There’s a tension at the heart of modern content marketing. Search engines reward certain behaviours — keyword density, topical authority, structured data — while readers demand authenticity, originality, and genuine expertise. The brands winning in organic search today have figured out how to serve both masters without compromising either.
Start With Topical Authority, Not Individual Keywords
The old approach was to target one keyword per page and optimise aggressively. Google’s recent algorithm updates — particularly the Helpful Content Update and the shift toward EEAT (Experience, Expertise, Authoritativeness, Trustworthiness) — have made this approach obsolete for anything competitive.
The new approach is topical authority. Instead of writing one article about “email marketing,” you build a comprehensive content hub that covers every aspect of email marketing: list building, segmentation, deliverability, copywriting, automation sequences, A/B testing, and analytics. Google maps your domain’s coverage of a topic and rewards genuine depth.
Start by mapping every question your audience asks about your topic. Use tools like Ahrefs, Semrush, or even Reddit and Quora to find the real questions real people are asking. Organise these into clusters: a pillar page covering the broad topic, with supporting articles diving deep into each subtopic.
The Search Intent Framework
Keyword research is actually intent research. Behind every search query is a person with a specific goal. Classify your target keywords by intent before you write a single word:
Informational — “how does copywriting work” — the reader wants to learn. These queries deserve comprehensive, educational content. Don’t pitch your services here; teach something genuinely valuable.
Navigational — “procreative writers blog” — the reader is looking for a specific site or resource. These are largely owned by branded searches.
Commercial investigation — “best copywriting agencies 2024” — the reader is researching before making a decision. These queries deserve comparison content, case studies, and honest assessments.
Transactional — “hire a copywriter” — the reader is ready to act. These pages should convert, not educate.
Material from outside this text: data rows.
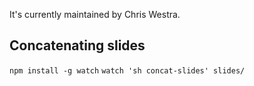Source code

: It's currently maintained by Chris Westra. 

## Concatenating slides

`npm install -g watch`
`watch 'sh concat-slides' slides/`
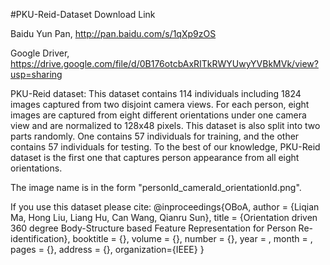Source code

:#PKU-Reid-Dataset
Download Link

Baidu Yun Pan, http://pan.baidu.com/s/1qXp9zOS

Google Driver, https://drive.google.com/file/d/0B176otcbAxRITkRWYUwyYVBkMVk/view?usp=sharing

PKU-Reid dataset: This dataset contains 114 individuals including 1824 images captured from two disjoint camera views. For each person, eight images are captured from eight different orientations under one camera view and are normalized to 128x48 pixels. This dataset is also split into two parts randomly. One contains 57 individuals for training, and the other contains 57 individuals for testing. To the best of our knowledge, PKU-Reid dataset is the first one that captures person appearance from all eight orientations.

The image name is in the form "personId_cameraId_orientationId.png".

If you use this dataset please cite: @inproceedings{OBoA, author = {Liqian Ma, Hong Liu, Liang Hu, Can Wang, Qianru Sun}, title = {Orientation driven 360 degree Body-Structure based Feature Representation for Person Re-identification}, booktitle = {}, volume = {}, number = {}, year = , month = , pages = {}, address = {}, organization={IEEE} }
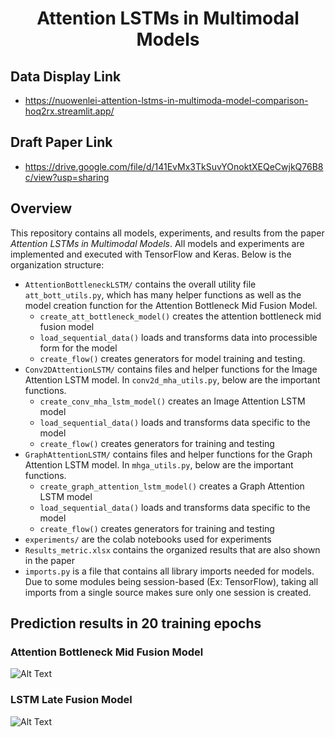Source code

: # <center>Attention LSTMs in Multimodal Models</center>

## Data Display Link
* https://nuowenlei-attention-lstms-in-multimoda-model-comparison-hoq2rx.streamlit.app/

## Draft Paper Link
* https://drive.google.com/file/d/141EvMx3TkSuvYOnoktXEQeCwjkQ76B8c/view?usp=sharing

## Overview

This repository contains all models, experiments, and results from the paper _Attention LSTMs in Multimodal Models_. All models and experiments are implemented and executed with TensorFlow and Keras. Below is the organization structure:

- `AttentionBottleneckLSTM/` contains the overall utility file `att_bott_utils.py`, which has many helper functions as well as the model creation function for the Attention Bottleneck Mid Fusion Model.
	- `create_att_bottleneck_model()` creates the attention bottleneck mid fusion model
	- `load_sequential_data()` loads and transforms data into processible form for the model
	- `create_flow()` creates generators for model training and testing.
- `Conv2DAttentionLSTM/` contains files and helper functions for the Image Attention LSTM model. In `conv2d_mha_utils.py`, below are the important functions.
	- `create_conv_mha_lstm_model()` creates an Image Attention LSTM model
	- `load_sequential_data()` loads and transforms data specific to the model
	- `create_flow()` creates generators for training and testing
- `GraphAttentionLSTM/` contains files and helper functions for the Graph Attention LSTM model. In `mhga_utils.py`, below are the important functions.
	- `create_graph_attention_lstm_model()` creates a Graph Attention LSTM model
	- `load_sequential_data()` loads and transforms data specific to the model
	- `create_flow()` creates generators for training and testing
- `experiments/` are the colab notebooks used for experiments
- `Results_metric.xlsx` contains the organized results that are also shown in the paper
- `imports.py` is a file that contains all library imports needed for models. Due to some modules being session-based (Ex: TensorFlow), taking all imports from a single source makes sure only one session is created.

## Prediction results in 20 training epochs

### Attention Bottleneck Mid Fusion Model

![Alt Text](https://github.com/NuoWenLei/Attention-LSTMs-in-Multimodal-Models/blob/main/infection_maps_true_v_pred_attention.gif)

### LSTM Late Fusion Model

![Alt Text](https://github.com/NuoWenLei/Attention-LSTMs-in-Multimodal-Models/blob/main/infection_maps_true_v_pred_lstm.gif)
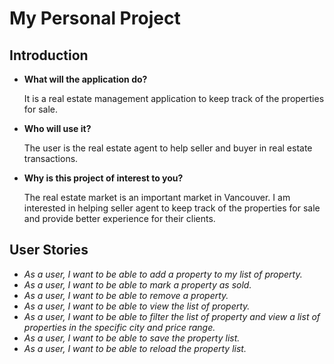 # My Personal Project

## Introduction


- **What will the application do?**

    It is a real estate management application to keep track of the properties for sale.
 
- **Who will use it?**

    The user is the real estate agent to help seller and buyer in real estate transactions.

- **Why is this project of interest to you?**
    
    The real estate market is an important market in Vancouver. I am interested in helping seller agent
    to keep track of the properties for sale and provide better experience for their clients.

## User Stories

- *As a user, I want to be able to add a property to my list of property.*
- *As a user, I want to be able to mark a property as sold.*
- *As a user, I want to be able to remove a property.*
- *As a user, I want to be able to view the list of property.*
- *As a user, I want to be able to filter the list of property and view a list of properties
  in the specific city and price range.*
- *As a user, I want to be able to save the property list.*
- *As a user, I want to be able to reload the property list.*

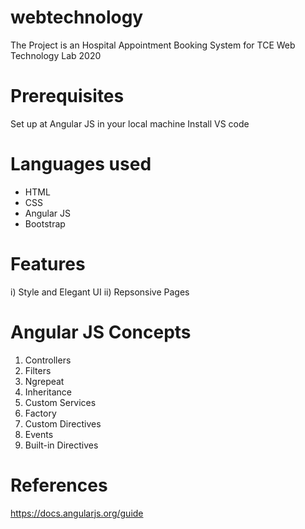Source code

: # webtechnology
The Project is an Hospital Appointment Booking System for TCE Web Technology Lab 2020
# Prerequisites
Set up at Angular JS in your local machine
Install VS code
# Languages used
* HTML
* CSS
* Angular JS
* Bootstrap
# Features
i) Style and Elegant UI
ii) Repsonsive Pages
# Angular JS Concepts
1. Controllers
2. Filters
3. Ngrepeat
4. Inheritance
5. Custom Services
6. Factory
7. Custom Directives
8. Events
9. Built-in Directives
# References
https://docs.angularjs.org/guide
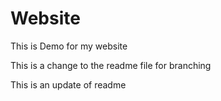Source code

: # Website
This is Demo for my website

This is a change to the readme file for branching

This is an update of readme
Matching your content to intent is the single highest-leverage action in SEO. A page optimised for a transactional keyword that reads like an educational article will struggle to rank because it doesn’t satisfy user intent.
Writing for Humans First
The paradox of modern SEO is that the best way to optimise for search engines is to obsessively optimise for humans. Google’s machine learning models are now sophisticated enough that they can evaluate content quality in ways that mirror human judgement.
Write in short paragraphs. Use subheadings generously — they help both readers and crawlers parse your content’s structure. Lead with your most valuable information; don’t bury the answer three scrolls down. Include concrete examples, specific data, and original insights that can’t be found by scraping the first page of results.
Your voice is a differentiator, not a liability. The homogenous, AI-smoothed content flooding the web right now is indistinguishable. A distinctive perspective, a willingness to take positions, a writing style that reflects genuine expertise — these are increasingly valuable signals.
The Technical Foundation
Brilliant content on a broken technical foundation doesn’t rank. Ensure your site loads in under 2.5 seconds (Core Web Vitals). Use clean URL structures that reflect your content hierarchy. Implement proper internal linking so authority flows through your site. Submit an XML sitemap. Fix broken links and redirect chains.
None of this is glamorous. All of it matters.
Measuring What Matters
Track rankings for your target keywords. Track organic traffic, but segment by landing page to understand which content is driving growth. Track conversions from organic traffic — not just sessions. A 10,000-visitor article that converts at 0.1% is less valuable than a 1,000-visitor article that converts at 3%.
Review your content every six months. Update statistics, expand thin sections, add new examples. Google rewards freshness, and your evergreen content represents a compounding asset that grows more valuable with every update.